Saturday, December 21, 2002

Reproductive Cloning

Clones are in the news. Several groups claim to have cloned babies on the way. Now, there is nothing wrong with therapeutic/research cloning, as long as no brain tissue is created. Without brain tissue, nobody’s home. It's like experimenting with liver cells. But reproductive cloning is another matter.

There are loads of bad arguments against reproductive cloning. Read Greg Pence’s stuff to see them demolished. But I think reproductive cloning is wrong. Here’s my argument. “Mommy, why am I Daddy’s twin brother? Are you my sister-in-law or my mommy? Are grandma and grandpa my mommy and daddy? If so, then why don’t they spend much time with me? Is Daddy my daddy?”

To act in such a way that you cause it to be the case that someone has an unusually heavy burden to bear is wrong unless there is a good excuse. The excuse in the case of cloning is that one wants to reproduce oneself but cannot since one has no mate, or has a mate with whom one is infertile. It’s not a good enough excuse. Children naturally desire to be cared for by their biological parents and to have the biological family unit to grow up in. To cause it to be that a child has to do without is to put a severe burden on him. The burden of not being able to reproduce oneself is likely to be lighter, or at worst, of the same order. It’s tough to estimate degrees of suffering, but clearly, the kid’s suffering is not dwarfed by the suffering his “parent” would have had had he or she refrained from producing himself or herself. Infertility or failure to find a mate are not awful problems. The urge to reproduce is simply not that painful to thwart. To seek a drastic solution that disrupts the sociobiological fabric of a child’s world is foolhardy and selfish on the part of the one of the two "parents" who gains a twin and thereby manages to reproduce himself. The same holds for the use of sperm banks: Daddy as anonymous donor. Imagine confronting the fact that this is the nature of your father. Parents who skip out and leave their children are guilty of the same offense, even if a step-parent is waiting in the wings. We are biological, not artificial. (Of course, none of this is to say that it is not good for orphaned or abandoned children to have step-parents.)

Pence calls this argument mere “pop psychology”. Well, saying that it’s hurtful to abandon one’s family is also pop psychology.
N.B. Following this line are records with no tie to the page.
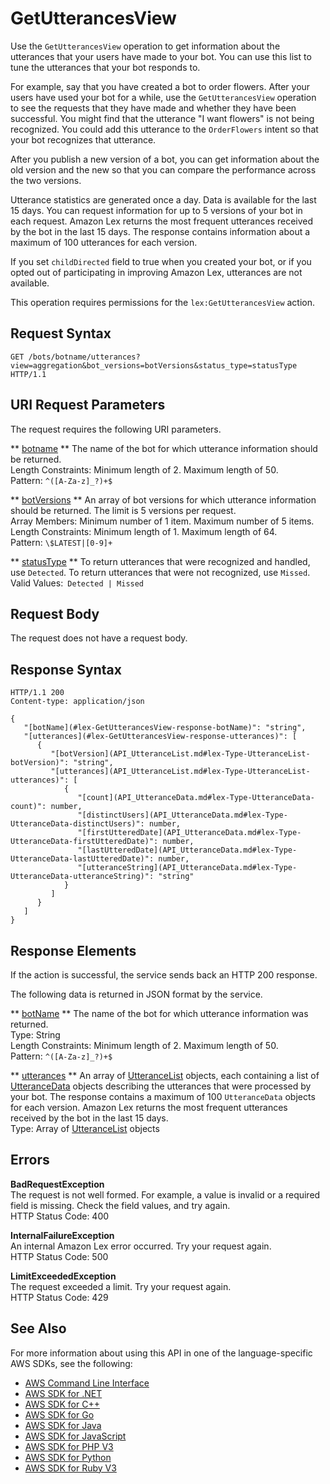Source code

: # GetUtterancesView<a name="API_GetUtterancesView"></a>

Use the `GetUtterancesView` operation to get information about the utterances that your users have made to your bot\. You can use this list to tune the utterances that your bot responds to\.

For example, say that you have created a bot to order flowers\. After your users have used your bot for a while, use the `GetUtterancesView` operation to see the requests that they have made and whether they have been successful\. You might find that the utterance "I want flowers" is not being recognized\. You could add this utterance to the `OrderFlowers` intent so that your bot recognizes that utterance\.

After you publish a new version of a bot, you can get information about the old version and the new so that you can compare the performance across the two versions\. 

Utterance statistics are generated once a day\. Data is available for the last 15 days\. You can request information for up to 5 versions of your bot in each request\. Amazon Lex returns the most frequent utterances received by the bot in the last 15 days\. The response contains information about a maximum of 100 utterances for each version\.

If you set `childDirected` field to true when you created your bot, or if you opted out of participating in improving Amazon Lex, utterances are not available\.

This operation requires permissions for the `lex:GetUtterancesView` action\.

## Request Syntax<a name="API_GetUtterancesView_RequestSyntax"></a>

```
GET /bots/botname/utterances?view=aggregation&bot_versions=botVersions&status_type=statusType HTTP/1.1
```

## URI Request Parameters<a name="API_GetUtterancesView_RequestParameters"></a>

The request requires the following URI parameters\.

 ** [botname](#API_GetUtterancesView_RequestSyntax) **   <a name="lex-GetUtterancesView-request-botName"></a>
The name of the bot for which utterance information should be returned\.  
Length Constraints: Minimum length of 2\. Maximum length of 50\.  
Pattern: `^([A-Za-z]_?)+$` 

 ** [botVersions](#API_GetUtterancesView_RequestSyntax) **   <a name="lex-GetUtterancesView-request-botVersions"></a>
An array of bot versions for which utterance information should be returned\. The limit is 5 versions per request\.  
Array Members: Minimum number of 1 item\. Maximum number of 5 items\.  
Length Constraints: Minimum length of 1\. Maximum length of 64\.  
Pattern: `\$LATEST|[0-9]+` 

 ** [statusType](#API_GetUtterancesView_RequestSyntax) **   <a name="lex-GetUtterancesView-request-statusType"></a>
To return utterances that were recognized and handled, use `Detected`\. To return utterances that were not recognized, use `Missed`\.  
Valid Values:` Detected | Missed` 

## Request Body<a name="API_GetUtterancesView_RequestBody"></a>

The request does not have a request body\.

## Response Syntax<a name="API_GetUtterancesView_ResponseSyntax"></a>

```
HTTP/1.1 200
Content-type: application/json

{
   "[botName](#lex-GetUtterancesView-response-botName)": "string",
   "[utterances](#lex-GetUtterancesView-response-utterances)": [ 
      { 
         "[botVersion](API_UtteranceList.md#lex-Type-UtteranceList-botVersion)": "string",
         "[utterances](API_UtteranceList.md#lex-Type-UtteranceList-utterances)": [ 
            { 
               "[count](API_UtteranceData.md#lex-Type-UtteranceData-count)": number,
               "[distinctUsers](API_UtteranceData.md#lex-Type-UtteranceData-distinctUsers)": number,
               "[firstUtteredDate](API_UtteranceData.md#lex-Type-UtteranceData-firstUtteredDate)": number,
               "[lastUtteredDate](API_UtteranceData.md#lex-Type-UtteranceData-lastUtteredDate)": number,
               "[utteranceString](API_UtteranceData.md#lex-Type-UtteranceData-utteranceString)": "string"
            }
         ]
      }
   ]
}
```

## Response Elements<a name="API_GetUtterancesView_ResponseElements"></a>

If the action is successful, the service sends back an HTTP 200 response\.

The following data is returned in JSON format by the service\.

 ** [botName](#API_GetUtterancesView_ResponseSyntax) **   <a name="lex-GetUtterancesView-response-botName"></a>
The name of the bot for which utterance information was returned\.  
Type: String  
Length Constraints: Minimum length of 2\. Maximum length of 50\.  
Pattern: `^([A-Za-z]_?)+$` 

 ** [utterances](#API_GetUtterancesView_ResponseSyntax) **   <a name="lex-GetUtterancesView-response-utterances"></a>
An array of [UtteranceList](API_UtteranceList.md) objects, each containing a list of [UtteranceData](API_UtteranceData.md) objects describing the utterances that were processed by your bot\. The response contains a maximum of 100 `UtteranceData` objects for each version\. Amazon Lex returns the most frequent utterances received by the bot in the last 15 days\.  
Type: Array of [UtteranceList](API_UtteranceList.md) objects

## Errors<a name="API_GetUtterancesView_Errors"></a>

 **BadRequestException**   
The request is not well formed\. For example, a value is invalid or a required field is missing\. Check the field values, and try again\.  
HTTP Status Code: 400

 **InternalFailureException**   
An internal Amazon Lex error occurred\. Try your request again\.  
HTTP Status Code: 500

 **LimitExceededException**   
The request exceeded a limit\. Try your request again\.  
HTTP Status Code: 429

## See Also<a name="API_GetUtterancesView_SeeAlso"></a>

For more information about using this API in one of the language\-specific AWS SDKs, see the following:
+  [AWS Command Line Interface](https://docs.aws.amazon.com/goto/aws-cli/lex-models-2017-04-19/GetUtterancesView) 
+  [AWS SDK for \.NET](https://docs.aws.amazon.com/goto/DotNetSDKV3/lex-models-2017-04-19/GetUtterancesView) 
+  [AWS SDK for C\+\+](https://docs.aws.amazon.com/goto/SdkForCpp/lex-models-2017-04-19/GetUtterancesView) 
+  [AWS SDK for Go](https://docs.aws.amazon.com/goto/SdkForGoV1/lex-models-2017-04-19/GetUtterancesView) 
+  [AWS SDK for Java](https://docs.aws.amazon.com/goto/SdkForJava/lex-models-2017-04-19/GetUtterancesView) 
+  [AWS SDK for JavaScript](https://docs.aws.amazon.com/goto/AWSJavaScriptSDK/lex-models-2017-04-19/GetUtterancesView) 
+  [AWS SDK for PHP V3](https://docs.aws.amazon.com/goto/SdkForPHPV3/lex-models-2017-04-19/GetUtterancesView) 
+  [AWS SDK for Python](https://docs.aws.amazon.com/goto/boto3/lex-models-2017-04-19/GetUtterancesView) 
+  [AWS SDK for Ruby V3](https://docs.aws.amazon.com/goto/SdkForRubyV3/lex-models-2017-04-19/GetUtterancesView)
Are you going to put your money on the idea that children do not mind not having biological parents raise them? I’m not. This is the heart of conservatism: reasoned arguments for resisting change, arguments based upon sensible observations of human nature: observations of adopted kids who are damaged by the loss of their biological parents and long to find them, and observations of kids who, even with a step-parent filling in, are damaged by a parent's abandoning them when they were young. Pence argues that children simply need a loving home, and nothing more. Now, who is basing his theory on mere pop psychology? I think it is Pence. Maybe I have only 50% chance of being right, and Pence 50%. Are those the odds on which to toy with a child's psyche?

That the child wouldn’t exist at all if he weren’t cloned, and is therefore better off, since existing is better than not existing - this not a good argument. It can be reduced to absurdity when we consider the deaf lady who purposefully produced a deaf baby last year (she wanted a deaf baby), or someone who purposefully produces a baby with no arms. These actions are wrong. Again: It’s wrong to act in a way that causes it to be the case that someone innocent suffers an unusual burden. It matters not that that someone does not exist yet.

IVF reproduction is morally permissible, but that is not a good argument that cloning is therefore equally permissible. IVF does nothing to disrupt the fabric of the family. This is the heart of reactionary thinking: objecting to something, such as IVF, just because it’s not the same old way of doing things. But objecting to cloning needn’t be reactionary.

If it is easy enough to police, reproductive cloning should be illegal, and so should purposefully producing disabled babies. And so should sperm banks.

UPDATE: Don't want to let this go without saying: Anyone born by sperm banks or cloning has nothing at all to be ashamed of. There is nothing wrong such children. I'm arguing that the people that brought them into the world did wrong by them. This doesn't have the least tendency to imply that they are substandard in any form. The idea that they are is ridiculous.